Crowdfund Insider: What about upcoming regulatory worry for the online lending industry?
David Snitkof: There is a common misconception that the online lending industry is unregulated, when in fact it is. Originators have either state banking licenses or partnerships with nationally chartered banks, and their lending activity is subject to the same fair credit assessment and consumer protection laws as with businesses. more traditional. Either way, various regulators are taking a closer look at online lending as it becomes a bigger part of the US financial system. Much of the advice so far has focused on transparency, liquidity and access to credit, all of which are very much in line with our goal at Orchard.
Crowdfund Insider: You deal with many global platforms. How are the other regions doing?
David Snitkof: We continue to witness an exciting expansion of global online lending – observing the growth of new entrants into the space and notable advances from existing players. The Orchard Originator Database, for example, which provides an efficient way for investors to discover top originators in a wide range of global asset classes, contains more than 60 non-U.S. Originators, representing almost a third of all. the participants. We are delighted to observe the growth of the global market and look forward to working closely with our international partners.
Crowdfund Insider: Orchard was present in China at Lendit. Do you expect significant growth from this region?

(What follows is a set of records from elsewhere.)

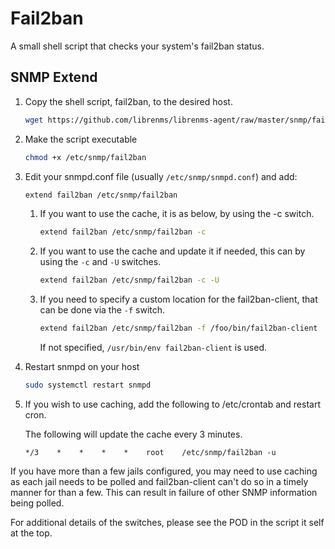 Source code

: # Fail2ban

A small shell script that checks your system's fail2ban status.

## SNMP Extend

1.  Copy the shell script, fail2ban, to the desired host.

    ```bash
    wget https://github.com/librenms/librenms-agent/raw/master/snmp/fail2ban -O /etc/snmp/fail2ban
    ```

2.  Make the script executable

    ```bash
    chmod +x /etc/snmp/fail2ban
    ```

3.  Edit your snmpd.conf file (usually `/etc/snmp/snmpd.conf`) and add:

    ```bash
    extend fail2ban /etc/snmp/fail2ban
    ```

    1.  If you want to use the cache, it is as below, by using the -c switch.

        ```bash
        extend fail2ban /etc/snmp/fail2ban -c
        ```

    2.  If you want to use the cache and update it if needed, this can by using the `-c` and `-U` switches.

        ```bash
        extend fail2ban /etc/snmp/fail2ban -c -U
        ```

    3.  If you need to specify a custom location for the fail2ban-client, that can be done via the `-f` switch.

        ```bash
        extend fail2ban /etc/snmp/fail2ban -f /foo/bin/fail2ban-client
        ```

        If not specified, `/usr/bin/env fail2ban-client` is used.

1. Restart snmpd on your host

    ```bash
    sudo systemctl restart snmpd
    ```
2. If you wish to use caching, add the following to /etc/crontab and
restart cron.

    The following will update the cache every 3 minutes.

    ```cron
    */3    *    *    *    *    root    /etc/snmp/fail2ban -u
    ```

If you have more than a few jails configured, you may need to use
caching as each jail needs to be polled and fail2ban-client can't do
so in a timely manner for than a few. This can result in failure of
other SNMP information being polled.

For additional details of the switches, please see the POD in the
script it self at the top. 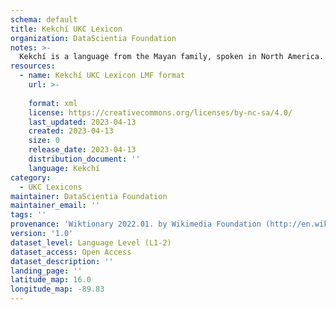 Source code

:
 ```yaml
---
schema: default
title: Kekchí UKC Lexicon
organization: DataScientia Foundation
notes: >-
  Kekchí is a language from the Mayan family, spoken in North America. The UKC Lexicon of Kekchí is represented as a lexico-semantic network. It consists of words, word senses, synsets, as well as sense-level and synset-level relationships.
resources:
  - name: Kekchí UKC Lexicon LMF format
    url: >-
      
    format: xml
    license: https://creativecommons.org/licenses/by-nc-sa/4.0/
    last_updated: 2023-04-13
    created: 2023-04-13
    size: 0
    release_date: 2023-04-13
    distribution_document: ''
    language: Kekchí
category:
  - UKC Lexicons
maintainer: DataScientia Foundation
maintainer_email: ''
tags: ''
provenance: 'Wiktionary 2022.01. by Wikimedia Foundation (http://en.wiktionary.org); CogNet 2.1 by Khuyagbaatar Batsuren, National University of Mongolia (http://cognet.ukc.disi.unitn.it); Native Languages of the Americas 2021.11. by Laura Redish and Orrin Lewis (http://www.native-languages.org); Princeton WordNet 2.1 by Princeton University (https://wordnet.princeton.edu)'
version: '1.0'
dataset_level: Language Level (L1-2)
dataset_access: Open Access
dataset_description: ''
landing_page: ''
latitude_map: 16.0
longitude_map: -89.83
---
```

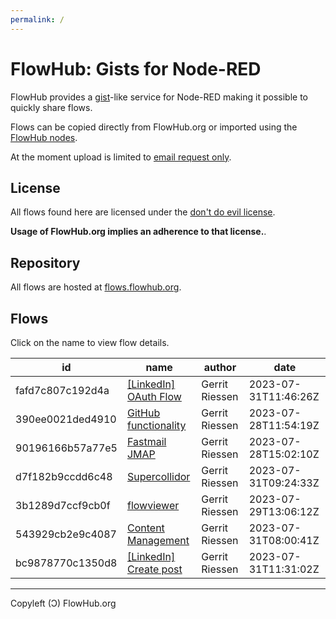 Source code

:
 ```yaml
---
permalink: /
---
```


# FlowHub: Gists for Node-RED

FlowHub provides a [gist](https://en.wikipedia.org/wiki/GitHub#Gist)-like service for Node-RED making it possible to quickly share flows.

Flows can be copied directly from FlowHub.org or imported using the [FlowHub nodes](https://flows.nodered.org/node/@gregoriusrippenstein/node-red-contrib-flowhub).

At the moment upload is limited to [email request only](mailto:request.apitoken@flowhub.org).

## License

All flows found here are licensed under the [don't do evil license](https://cdn.openmindmap.org/LICENSE.txt).

**Usage of FlowHub.org implies an adherence to that license.**.

## Repository

All flows are hosted at [flows.flowhub.org](https://github.com/gorenje/flows.flowhub.org).


## Flows

Click on the name to view flow details.

| id | name| author | date |
|----|-----|--------|------|
| fafd7c807c192d4a |  [[LinkedIn] OAuth Flow](https://flowhub.org/f/fafd7c807c192d4a) | Gerrit Riessen | 2023-07-31T11:46:26Z |
| 390ee0021ded4910 |  [GitHub functionality](https://flowhub.org/f/390ee0021ded4910) | Gerrit Riessen | 2023-07-28T11:54:19Z |
| 90196166b57a77e5 |  [Fastmail JMAP](https://flowhub.org/f/90196166b57a77e5) | Gerrit Riessen | 2023-07-28T15:02:10Z |
| d7f182b9ccdd6c48 |  [Supercollidor](https://flowhub.org/f/d7f182b9ccdd6c48) | Gerrit Riessen | 2023-07-31T09:24:33Z |
| 3b1289d7ccf9cb0f |  [flowviewer](https://flowhub.org/f/3b1289d7ccf9cb0f) | Gerrit Riessen | 2023-07-29T13:06:12Z |
| 543929cb2e9c4087 |  [Content Management](https://flowhub.org/f/543929cb2e9c4087) | Gerrit Riessen | 2023-07-31T08:00:41Z |
| bc9878770c1350d8 |  [[LinkedIn] Create post](https://flowhub.org/f/bc9878770c1350d8) | Gerrit Riessen | 2023-07-31T11:31:02Z |

---

Copyleft (Ɔ) FlowHub.org
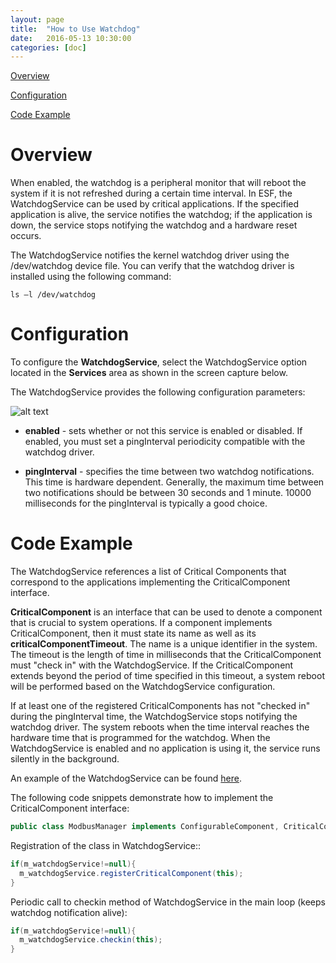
 ```yaml
---
layout: page
title:  "How to Use Watchdog"
date:   2016-05-13 10:30:00
categories: [doc]
---
```


[Overview](#overview_1)

[Configuration](#configuration_1)

[Code Example](#code_example_1)


<span id="overview" class="anchor"><span id="overview_1" class="anchor"></span></span></span>Overview
==========================================================================================================================================

When enabled, the watchdog is a peripheral monitor that will reboot the system if it is not refreshed during a certain time interval. In ESF, the WatchdogService can be used by critical applications. If the specified application is alive, the service notifies the watchdog; if the application is down, the service stops notifying the watchdog and a hardware reset occurs.

The WatchdogService notifies the kernel watchdog driver using the /dev/watchdog device file. You can verify that the watchdog driver is installed using the following command:

```
ls –l /dev/watchdog
```


<span id="configuration" class="anchor"><span id="configuration_1" class="anchor"></span></span>Configuration
==============================================================================================================================================

To configure the **WatchdogService**, select the WatchdogService option located in the **Services** area as shown in the screen capture below.

The WatchdogService provides the following configuration parameters:

![alt text](http://eclipse.github.io/kura/assets/images/watchdog/watchdog.png "Watchdog Configuration")

* **enabled** - sets whether or not this service is enabled or disabled. If enabled, you must set a pingInterval periodicity compatible with the watchdog driver.

* **pingInterval** - specifies the time between two watchdog notifications. This time is hardware dependent. Generally, the maximum time between two notifications should be between 30 seconds and 1 minute. 10000 milliseconds for the pingInterval is typically a good choice.

<span id="code_example" class="anchor"><span id="code_example_1" class="anchor"></span></span>Code Example
==========================================================================================================================================================

The WatchdogService references a list of Critical Components that correspond to the applications implementing the CriticalComponent interface.

**CriticalComponent** is an interface that can be used to denote a component that is crucial to system operations. If a component implements CriticalComponent, then it must state its name as well as its **criticalComponentTimeout**. The name is a unique identifier in the system. The timeout is the length of time in milliseconds that the CriticalComponent must "check in" with the WatchdogService. If the CriticalComponent extends beyond the period of time specified in this timeout, a system reboot will be performed based on the WatchdogService configuration.

If at least one of the registered CriticalComponents has not "checked in" during the pingInterval time, the WatchdogService stops notifying the watchdog driver. The system reboots when the time interval reaches the hardware time that is programmed for the watchdog. When the WatchdogService is enabled and no application is using it, the service runs silently in the background.

An example of the WatchdogService can be found [here](<https://github.com/eurotech/edc-examples/blob/master/com.eurotech.framework.edcdevkit>).

The following code snippets demonstrate how to implement the CriticalComponent interface:

```java
public class ModbusManager implements ConfigurableComponent, CriticalComponent, CloudClientListener
```

Registration of the class in WatchdogService::

```java
if(m_watchdogService!=null){
  m_watchdogService.registerCriticalComponent(this);
}
```

Periodic call to checkin method of WatchdogService in the main loop (keeps watchdog notification alive):

```java
if(m_watchdogService!=null){
  m_watchdogService.checkin(this);
}
```

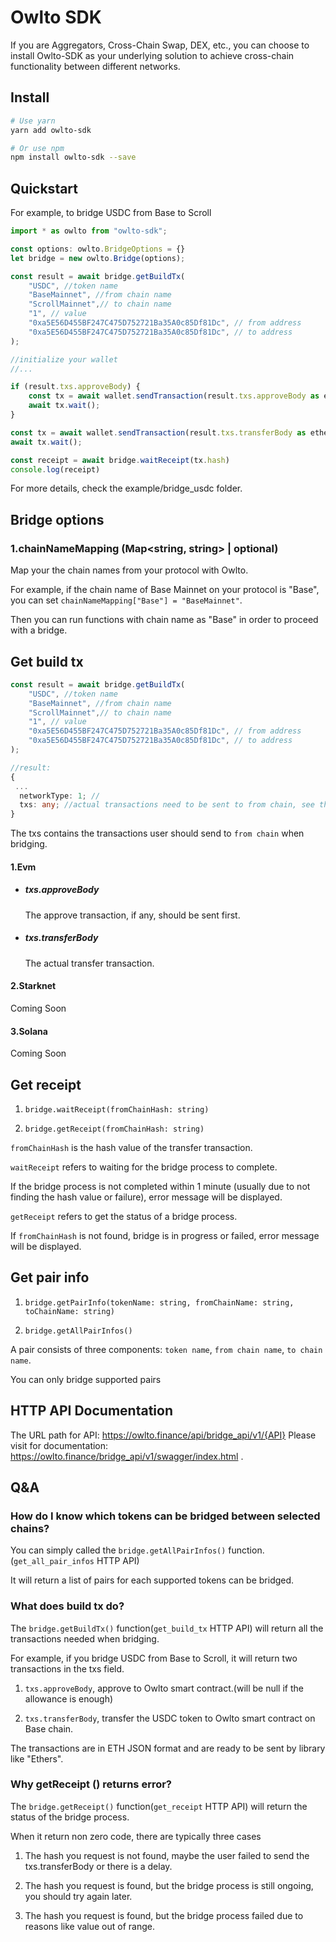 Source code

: # Owlto SDK

If you are Aggregators, Cross-Chain Swap, DEX, etc., you can choose to install Owlto-SDK as your underlying solution to achieve cross-chain functionality between different networks.

## Install
```bash
# Use yarn
yarn add owlto-sdk

# Or use npm
npm install owlto-sdk --save
```


## Quickstart

For example, to bridge USDC from Base to Scroll
```TypeScript
import * as owlto from "owlto-sdk";

const options: owlto.BridgeOptions = {}
let bridge = new owlto.Bridge(options);

const result = await bridge.getBuildTx(
    "USDC", //token name
    "BaseMainnet", //from chain name
    "ScrollMainnet",// to chain name
    "1", // value
    "0xa5E56D455BF247C475D752721Ba35A0c85Df81Dc", // from address
    "0xa5E56D455BF247C475D752721Ba35A0c85Df81Dc", // to address
);

//initialize your wallet
//...

if (result.txs.approveBody) {
    const tx = await wallet.sendTransaction(result.txs.approveBody as ethers.TransactionRequest);
    await tx.wait(); 
}

const tx = await wallet.sendTransaction(result.txs.transferBody as ethers.TransactionRequest);
await tx.wait(); 

const receipt = await bridge.waitReceipt(tx.hash)
console.log(receipt)
```
For more details, check the example/bridge_usdc folder.


## Bridge options

### 1.chainNameMapping (Map<string, string> | optional) 
Map your the chain names from your protocol with Owlto.

For example, if the chain name of Base Mainnet on your protocol is "Base", you can set  `chainNameMapping["Base"] = "BaseMainnet"`.

Then you can run functions with chain name as "Base" in order to proceed with a bridge.


## Get build tx
```typescript
const result = await bridge.getBuildTx(
    "USDC", //token name
    "BaseMainnet", //from chain name
    "ScrollMainnet",// to chain name
    "1", // value
    "0xa5E56D455BF247C475D752721Ba35A0c85Df81Dc", // from address
    "0xa5E56D455BF247C475D752721Ba35A0c85Df81Dc", // to address
);

//result:
{
 ...
  networkType: 1; //
  txs: any; //actual transactions need to be sent to from chain, see the following details
}
```
The txs contains the transactions user should send to `from chain` when bridging.

#### 1.Evm
- ##### txs.approveBody 
    The approve transaction, if any, should be sent first.
- ##### txs.transferBody
    The actual transfer transaction.

#### 2.Starknet
Coming Soon

#### 3.Solana
Coming Soon


## Get receipt

1. `bridge.waitReceipt(fromChainHash: string)`

2. `bridge.getReceipt(fromChainHash: string)`

`fromChainHash` is the hash value of the transfer transaction.

`waitReceipt` refers to waiting for the bridge process to complete. 

If the bridge process is not completed within 1 minute (usually due to not finding the hash value or failure), error message will be displayed.

`getReceipt` refers to get the status of a bridge process.

If `fromChainHash` is not found, bridge is in progress or failed, error message will be displayed.

## Get pair info

1. `bridge.getPairInfo(tokenName: string, fromChainName: string, toChainName: string)`

2. `bridge.getAllPairInfos()`

A pair consists of three components: `token name`, `from chain name`, `to chain name`.

You can only bridge supported pairs


## HTTP API Documentation
The URL path for API: https://owlto.finance/api/bridge_api/v1/{API}
Please visit for documentation: https://owlto.finance/bridge_api/v1/swagger/index.html .


## Q&A

### How do I know which tokens can be bridged between selected chains?
You can simply called the `bridge.getAllPairInfos()` function.(`get_all_pair_infos` HTTP API) 

It will return a list of pairs for each supported tokens can be bridged.


### What does build tx do?
The `bridge.getBuildTx()` function(`get_build_tx` HTTP API) will return all the transactions needed when bridging.

For example, if you bridge USDC from Base to Scroll, it will return two transactions in the txs field.

1. `txs.approveBody`, approve to Owlto smart contract.(will be null if the allowance is enough)

2. `txs.transferBody`, transfer the USDC token to Owlto smart contract on Base chain.

The transactions are in ETH JSON format and are ready to be sent by library like "Ethers".


### Why getReceipt () returns error?
The `bridge.getReceipt()` function(`get_receipt` HTTP API) will return the status of the bridge process.

When it return non zero code, there are typically three cases

1. The hash you request is not found, maybe the user failed to send the txs.transferBody or there is a delay.

2. The hash you request is found, but the bridge process is still ongoing, you should try again later.

3. The hash you request is found, but the bridge process failed due to reasons like value out of range. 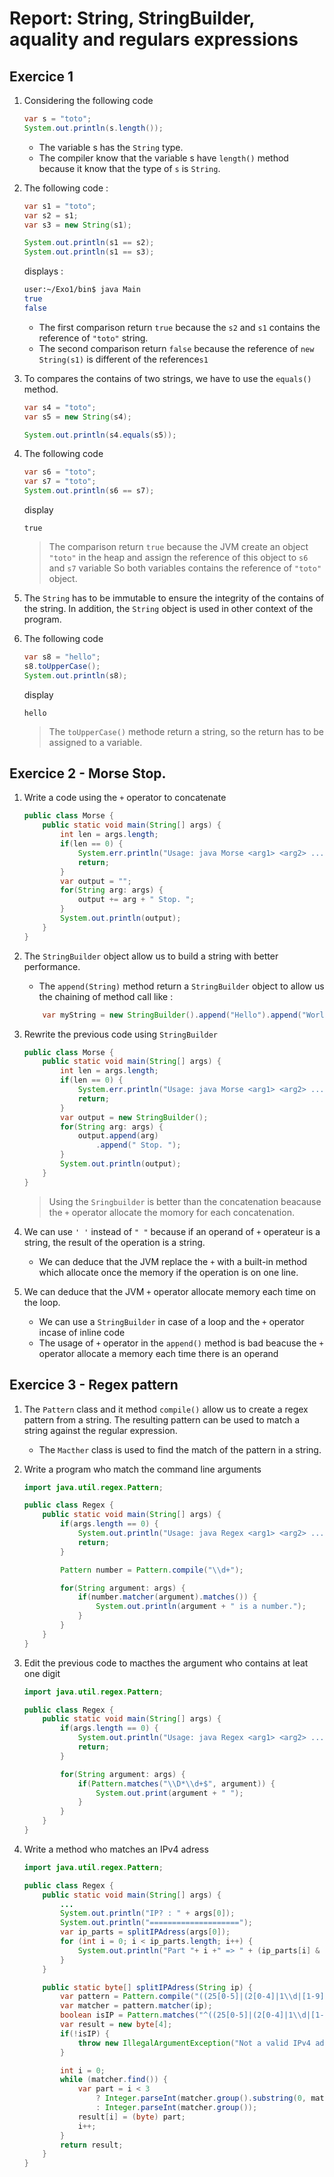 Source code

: # Report: String, StringBuilder, aquality and regulars expressions

##  Exercice 1
1. Considering the following code
    ```java
    var s = "toto";
    System.out.println(s.length());
    ```
    - The variable s has the `String` type.
    - The compiler know that the variable s have `length()` method because it know that the type of `s` is `String`.

2. The following code :
    ```java
    var s1 = "toto";
    var s2 = s1;
    var s3 = new String(s1);

    System.out.println(s1 == s2);
    System.out.println(s1 == s3);
    ```
    displays : 
    ```sh
    user:~/Exo1/bin$ java Main
    true
    false
    ```
    - The first comparison return `true` because the `s2` and `s1` contains the reference of `"toto"` string.
    - The second comparison return `false` because the reference of `new String(s1)` is different of the reference`s1`

3. To compares the contains of two strings, we have to use the `equals()` method.
    ```java
    var s4 = "toto";
    var s5 = new String(s4);

    System.out.println(s4.equals(s5));
    ```

4. The following code
    ```java
    var s6 = "toto";
    var s7 = "toto";
    System.out.println(s6 == s7);
    ```
    display
    ```
    true
    ```
    > The comparison return `true` because the JVM create an object `"toto"` in the heap and assign the reference of this object to `s6` and `s7` variable
    So both variables contains the reference of `"toto"` object.

5. The `String` has to be immutable to ensure the integrity of the contains of the string. In addition, the `String` object is used in other context of the program.

6. The following code
    ```java
    var s8 = "hello";
    s8.toUpperCase();
    System.out.println(s8);
    ```
     display 
    ```
    hello
    ```
    > The `toUpperCase()` methode return a string, so the return has to be assigned to a variable.

## Exercice 2 - Morse Stop.
1. Write a code using the `+` operator to concatenate
    ```java
    public class Morse {
        public static void main(String[] args) {
            int len = args.length;
            if(len == 0) {
                System.err.println("Usage: java Morse <arg1> <arg2> ....");
                return;
            }
            var output = "";
            for(String arg: args) {
                output += arg + " Stop. ";
            }
            System.out.println(output);
        }
   }
    ```

2. The `StringBuilder` object allow us to build a string with better performance.
    - The `append(String)` method return a `StringBuilder` object to allow us the chaining of method call like :
    ```java
        var myString = new StringBuilder().append("Hello").append("World").toSting();
    ``` 

3. Rewrite the previous code using `StringBuilder`
    ```java
    public class Morse {
        public static void main(String[] args) {
            int len = args.length;
            if(len == 0) {
                System.err.println("Usage: java Morse <arg1> <arg2> ....");
                return;
            }
            var output = new StringBuilder();
            for(String arg: args) {
                output.append(arg)
                    .append(" Stop. ");
            }
            System.out.println(output);
        }
   }
    ```
    > Using the `Sringbuilder` is better than the concatenation beacause the `+` operator allocate the momory for each concatenation.  

4. We can use `' '` instead of `" "` because if an operand of `+` operateur is a string, the result of the operation is a string.
    - We can deduce that the JVM replace the `+` with a built-in method which allocate once the memory if the operation is on one line.

5. We can deduce that the JVM `+` operator allocate memory each time on the loop.
    - We can use a `StringBuilder` in case of a loop and the `+` operator incase of inline code
    - The usage of `+` operator in the `append()` method is bad beacuse the `+` operator allocate a memory each time there is an operand


## Exercice 3 - Regex pattern
1. The `Pattern` class and it method `compile()` allow us to create a regex pattern from a string.
   The resulting pattern can be used to match a string against the regular expression. 
   - The `Macther` class is used to find the match of the pattern in a string.

2. Write a program who match the command line arguments
    ```java
    import java.util.regex.Pattern;

    public class Regex {
        public static void main(String[] args) {
            if(args.length == 0) {
                System.out.println("Usage: java Regex <arg1> <arg2> ...");
                return;
            }

            Pattern number = Pattern.compile("\\d+");

            for(String argument: args) {
                if(number.matcher(argument).matches()) {
                    System.out.println(argument + " is a number.");
                }
            }
        }
    }
    ```

3. Edit the previous code to macthes the argument who contains at leat one digit
    ```java
    import java.util.regex.Pattern;

    public class Regex {
        public static void main(String[] args) {
            if(args.length == 0) {
                System.out.println("Usage: java Regex <arg1> <arg2> ...");
                return;
            }

            for(String argument: args) {
                if(Pattern.matches("\\D*\\d+$", argument)) {
                    System.out.print(argument + " ");
                }
            }
        }
    }
    ```

4. Write a method who matches an IPv4 adress
    ```java
    import java.util.regex.Pattern;

    public class Regex {
        public static void main(String[] args) {
            ...
            System.out.println("IP? : " + args[0]);
            System.out.println("====================");
            var ip_parts = splitIPAdress(args[0]);
            for (int i = 0; i < ip_parts.length; i++) {
                System.out.println("Part "+ i +" => " + (ip_parts[i] & 0xFF));
            }
        }

        public static byte[] splitIPAdress(String ip) {
            var pattern = Pattern.compile("((25[0-5]|(2[0-4]|1\\d|[1-9]|)\\d)(\\.(?!$)|$))");
            var matcher = pattern.matcher(ip);
            boolean isIP = Pattern.matches("^((25[0-5]|(2[0-4]|1\\d|[1-9]|)\\d)(\\.(?!$)|$)){4}$", ip);
            var result = new byte[4];
            if(!isIP) {
                throw new IllegalArgumentException("Not a valid IPv4 address");
            }

            int i = 0;
            while (matcher.find()) {
                var part = i < 3 
                    ? Integer.parseInt(matcher.group().substring(0, matcher.group().length() - 1))
                    : Integer.parseInt(matcher.group());
                result[i] = (byte) part;
                i++;
            }
            return result;
        }
    }
    ```
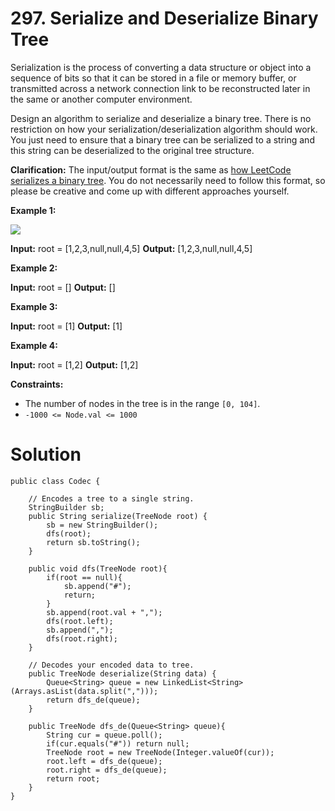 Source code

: # 297. Serialize and Deserialize Binary Tree
Serialization is the process of converting a data structure or object into a sequence of bits so that it can be stored in a file or memory buffer, or transmitted across a network connection link to be reconstructed later in the same or another computer environment.

Design an algorithm to serialize and deserialize a binary tree. There is no restriction on how your serialization/deserialization algorithm should work. You just need to ensure that a binary tree can be serialized to a string and this string can be deserialized to the original tree structure.

**Clarification:**  The input/output format is the same as  [how LeetCode serializes a binary tree](https://leetcode.com/faq/#binary-tree). You do not necessarily need to follow this format, so please be creative and come up with different approaches yourself.

**Example 1:**

![](https://assets.leetcode.com/uploads/2020/09/15/serdeser.jpg)

**Input:** root = [1,2,3,null,null,4,5]
**Output:** [1,2,3,null,null,4,5]

**Example 2:**

**Input:** root = []
**Output:** []

**Example 3:**

**Input:** root = [1]
**Output:** [1]

**Example 4:**

**Input:** root = [1,2]
**Output:** [1,2]

**Constraints:**

-   The number of nodes in the tree is in the range  `[0, 104]`.
-   `-1000 <= Node.val <= 1000`

# Solution
```
public class Codec {

    // Encodes a tree to a single string.
    StringBuilder sb;
    public String serialize(TreeNode root) {
        sb = new StringBuilder();
        dfs(root);
        return sb.toString();
    }
    
    public void dfs(TreeNode root){
        if(root == null){
            sb.append("#");
            return;
        }
        sb.append(root.val + ",");
        dfs(root.left);
        sb.append(",");
        dfs(root.right);
    }

    // Decodes your encoded data to tree.
    public TreeNode deserialize(String data) {
        Queue<String> queue = new LinkedList<String>(Arrays.asList(data.split(",")));
        return dfs_de(queue);
    }
    
    public TreeNode dfs_de(Queue<String> queue){
        String cur = queue.poll();
        if(cur.equals("#")) return null;
        TreeNode root = new TreeNode(Integer.valueOf(cur));
        root.left = dfs_de(queue);
        root.right = dfs_de(queue);
        return root;
    }
}
``` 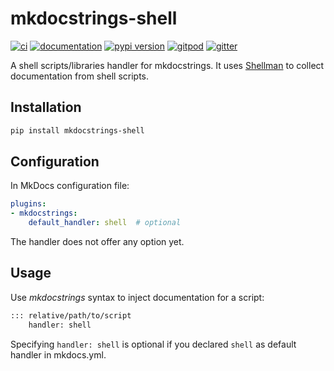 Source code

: # mkdocstrings-shell

[![ci](https://github.com/mkdocstrings/shell/workflows/ci/badge.svg)](https://github.com/mkdocstrings/shell/actions?query=workflow%3Aci)
[![documentation](https://img.shields.io/badge/docs-mkdocs-708FCC.svg?style=flat)](https://mkdocstrings.github.io/shell/)
[![pypi version](https://img.shields.io/pypi/v/mkdocstrings-shell.svg)](https://pypi.org/project/mkdocstrings-shell/)
[![gitpod](https://img.shields.io/badge/gitpod-workspace-708FCC.svg?style=flat)](https://gitpod.io/#https://github.com/mkdocstrings/shell)
[![gitter](https://badges.gitter.im/join%20chat.svg)](https://app.gitter.im/#/room/#shell:gitter.im)

A shell scripts/libraries handler for mkdocstrings.
It uses [Shellman](https://github.com/pawamoy/shellman)
to collect documentation from shell scripts.

## Installation

```bash
pip install mkdocstrings-shell
```

## Configuration

In MkDocs configuration file:

```yaml title="mkdocs.yml"
plugins:
- mkdocstrings:
    default_handler: shell  # optional
```

The handler does not offer any option yet.

## Usage

Use *mkdocstrings* syntax to inject documentation for a script:

```md
::: relative/path/to/script
    handler: shell  
```

Specifying `handler: shell` is optional if you declared `shell`
as default handler in mkdocs.yml.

David Snitkof: We have seen great interest in US online loans among Chinese companies and are fortunate to have several clients and partners in China already. For example, we have partnered with CreditEase to produce some of our research on the US market in Chinese. We expect greater growth in Asia, especially as investors continue to view US credit as a stable and attractive asset.
Crowdfund Insider: An Update on the Secondary Market?
David Snitkof: The events of this year have reinforced our long-held belief that liquid and transparent markets are essential for the future of online lending. This is true for both primary and secondary transactions. Our team has made great strides, both in terms of legal / regulatory issues as well as core market technology, and we are heading for a very exciting launch later this year.